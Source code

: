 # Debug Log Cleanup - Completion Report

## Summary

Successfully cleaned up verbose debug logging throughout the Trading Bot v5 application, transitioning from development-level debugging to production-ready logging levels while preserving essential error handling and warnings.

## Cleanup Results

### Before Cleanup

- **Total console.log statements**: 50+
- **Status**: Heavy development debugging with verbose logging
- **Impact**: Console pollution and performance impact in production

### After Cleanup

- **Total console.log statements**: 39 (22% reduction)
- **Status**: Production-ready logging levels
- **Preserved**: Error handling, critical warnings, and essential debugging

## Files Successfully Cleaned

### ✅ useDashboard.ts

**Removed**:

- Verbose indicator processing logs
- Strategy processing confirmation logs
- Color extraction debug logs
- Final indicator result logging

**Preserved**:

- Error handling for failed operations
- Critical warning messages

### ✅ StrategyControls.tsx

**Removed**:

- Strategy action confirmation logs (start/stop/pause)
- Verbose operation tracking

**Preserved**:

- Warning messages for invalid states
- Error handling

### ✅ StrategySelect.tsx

* * *

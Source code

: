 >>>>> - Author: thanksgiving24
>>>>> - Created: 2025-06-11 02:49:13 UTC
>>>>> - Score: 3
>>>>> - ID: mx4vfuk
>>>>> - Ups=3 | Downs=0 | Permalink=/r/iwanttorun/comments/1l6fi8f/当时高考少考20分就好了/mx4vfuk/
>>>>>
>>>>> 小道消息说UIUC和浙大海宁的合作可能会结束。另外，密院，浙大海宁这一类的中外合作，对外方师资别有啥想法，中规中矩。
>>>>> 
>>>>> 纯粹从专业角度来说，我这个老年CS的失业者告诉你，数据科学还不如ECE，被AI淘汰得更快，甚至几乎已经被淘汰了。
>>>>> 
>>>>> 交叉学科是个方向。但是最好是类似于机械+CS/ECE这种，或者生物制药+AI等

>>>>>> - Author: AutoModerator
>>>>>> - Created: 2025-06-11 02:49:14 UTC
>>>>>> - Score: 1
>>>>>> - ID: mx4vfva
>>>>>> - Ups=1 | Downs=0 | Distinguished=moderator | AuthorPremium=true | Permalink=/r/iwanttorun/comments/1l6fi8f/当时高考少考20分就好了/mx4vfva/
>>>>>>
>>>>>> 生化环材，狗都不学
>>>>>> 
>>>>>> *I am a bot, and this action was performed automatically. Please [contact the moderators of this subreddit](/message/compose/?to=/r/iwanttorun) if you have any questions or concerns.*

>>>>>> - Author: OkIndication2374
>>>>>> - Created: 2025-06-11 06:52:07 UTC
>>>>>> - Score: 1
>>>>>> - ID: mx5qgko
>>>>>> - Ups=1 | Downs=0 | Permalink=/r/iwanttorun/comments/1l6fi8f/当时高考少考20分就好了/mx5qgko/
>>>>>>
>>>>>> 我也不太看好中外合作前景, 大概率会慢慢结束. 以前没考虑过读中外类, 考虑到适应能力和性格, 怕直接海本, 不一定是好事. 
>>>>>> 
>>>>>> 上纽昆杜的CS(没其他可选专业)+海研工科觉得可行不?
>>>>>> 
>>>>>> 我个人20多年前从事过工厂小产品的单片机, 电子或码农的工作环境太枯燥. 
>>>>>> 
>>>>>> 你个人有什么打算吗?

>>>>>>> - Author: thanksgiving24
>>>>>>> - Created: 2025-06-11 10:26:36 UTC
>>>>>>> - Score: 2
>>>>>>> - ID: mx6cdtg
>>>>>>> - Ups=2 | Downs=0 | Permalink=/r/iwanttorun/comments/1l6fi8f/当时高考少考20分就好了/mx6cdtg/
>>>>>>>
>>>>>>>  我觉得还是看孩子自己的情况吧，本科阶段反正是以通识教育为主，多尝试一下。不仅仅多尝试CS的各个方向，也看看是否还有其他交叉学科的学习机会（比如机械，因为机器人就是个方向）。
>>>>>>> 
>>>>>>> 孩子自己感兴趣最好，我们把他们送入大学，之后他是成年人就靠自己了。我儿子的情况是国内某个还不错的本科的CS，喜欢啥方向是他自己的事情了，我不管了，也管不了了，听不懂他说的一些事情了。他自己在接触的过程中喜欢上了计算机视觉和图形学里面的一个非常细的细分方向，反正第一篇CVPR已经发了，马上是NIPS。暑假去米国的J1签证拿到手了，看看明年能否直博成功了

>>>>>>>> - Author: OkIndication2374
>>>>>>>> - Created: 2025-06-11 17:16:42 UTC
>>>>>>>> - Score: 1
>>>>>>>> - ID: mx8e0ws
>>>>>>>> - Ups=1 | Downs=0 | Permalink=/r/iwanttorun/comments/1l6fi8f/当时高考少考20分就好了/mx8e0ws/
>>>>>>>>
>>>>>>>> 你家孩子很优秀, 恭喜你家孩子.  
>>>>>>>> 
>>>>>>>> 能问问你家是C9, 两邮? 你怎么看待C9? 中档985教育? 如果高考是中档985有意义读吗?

* **EXERCISE PROMPT**: Reproduce exactly the section above that begins at the line containing "Successfully cleaned up" and ends at the line containing "- **Status**: Heavy", leaving out all other lines.

* **EXERCISE SOLUTION**:
Successfully cleaned up verbose debug logging throughout the Trading Bot v5 application, transitioning from development-level debugging to production-ready logging levels while preserving essential error handling and warnings.

## Cleanup Results

### Before Cleanup

- **Total console.log statements**: 50+
- **Status**: Heavy development debugging with verbose logging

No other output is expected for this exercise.